*** Opening of Task material ***
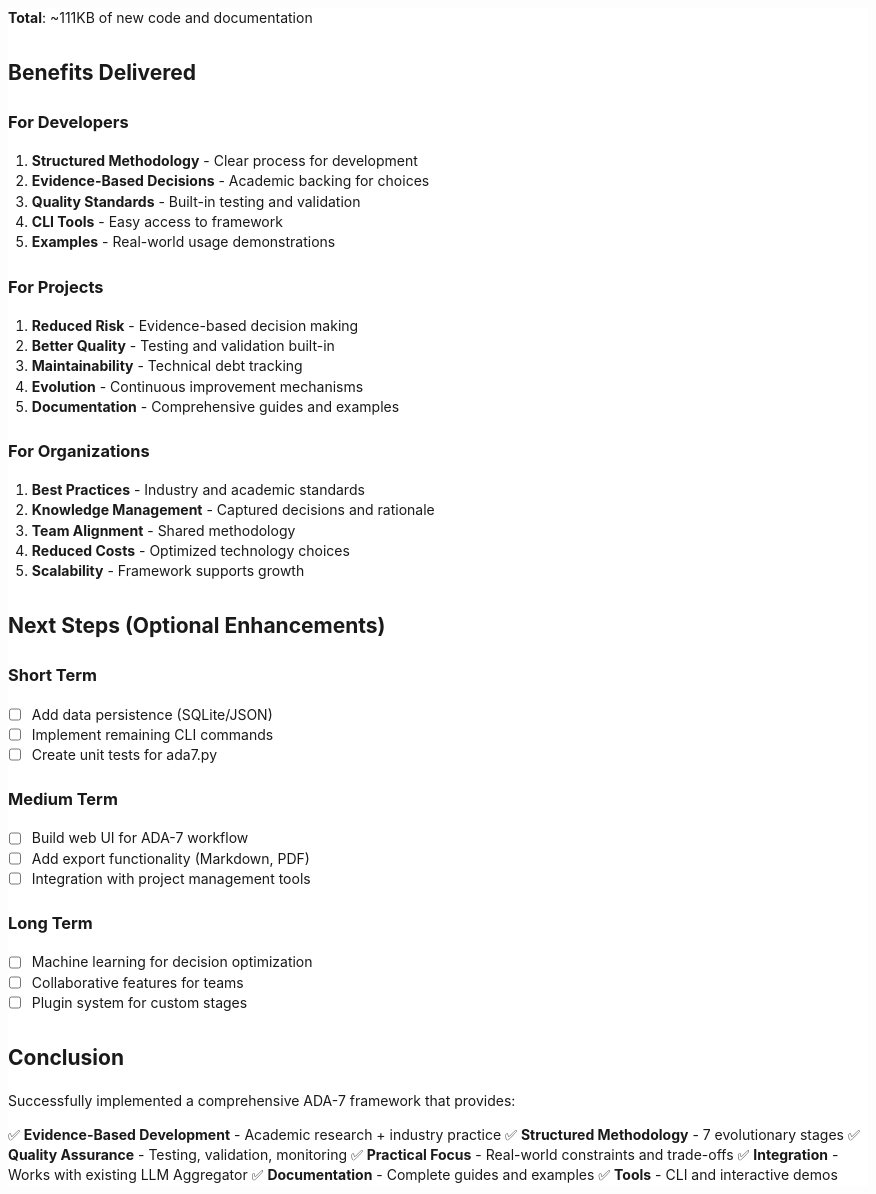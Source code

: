 **Total**: ~111KB of new code and documentation

## Benefits Delivered

### For Developers
1. **Structured Methodology** - Clear process for development
2. **Evidence-Based Decisions** - Academic backing for choices
3. **Quality Standards** - Built-in testing and validation
4. **CLI Tools** - Easy access to framework
5. **Examples** - Real-world usage demonstrations

### For Projects
1. **Reduced Risk** - Evidence-based decision making
2. **Better Quality** - Testing and validation built-in
3. **Maintainability** - Technical debt tracking
4. **Evolution** - Continuous improvement mechanisms
5. **Documentation** - Comprehensive guides and examples

### For Organizations
1. **Best Practices** - Industry and academic standards
2. **Knowledge Management** - Captured decisions and rationale
3. **Team Alignment** - Shared methodology
4. **Reduced Costs** - Optimized technology choices
5. **Scalability** - Framework supports growth

## Next Steps (Optional Enhancements)

### Short Term
- [ ] Add data persistence (SQLite/JSON)
- [ ] Implement remaining CLI commands
- [ ] Create unit tests for ada7.py

### Medium Term
- [ ] Build web UI for ADA-7 workflow
- [ ] Add export functionality (Markdown, PDF)
- [ ] Integration with project management tools

### Long Term
- [ ] Machine learning for decision optimization
- [ ] Collaborative features for teams
- [ ] Plugin system for custom stages

## Conclusion

Successfully implemented a comprehensive ADA-7 framework that provides:

✅ **Evidence-Based Development** - Academic research + industry practice
✅ **Structured Methodology** - 7 evolutionary stages
✅ **Quality Assurance** - Testing, validation, monitoring
✅ **Practical Focus** - Real-world constraints and trade-offs
✅ **Integration** - Works with existing LLM Aggregator
✅ **Documentation** - Complete guides and examples
✅ **Tools** - CLI and interactive demos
*** Close of Task material ***
_Goal of the exercise_. When a line above includes the word "world", please list that line.

_Reply to the exercise_.
5. **Examples** - Real-world usage demonstrations
✅ **Practical Focus** - Real-world constraints and trade-offs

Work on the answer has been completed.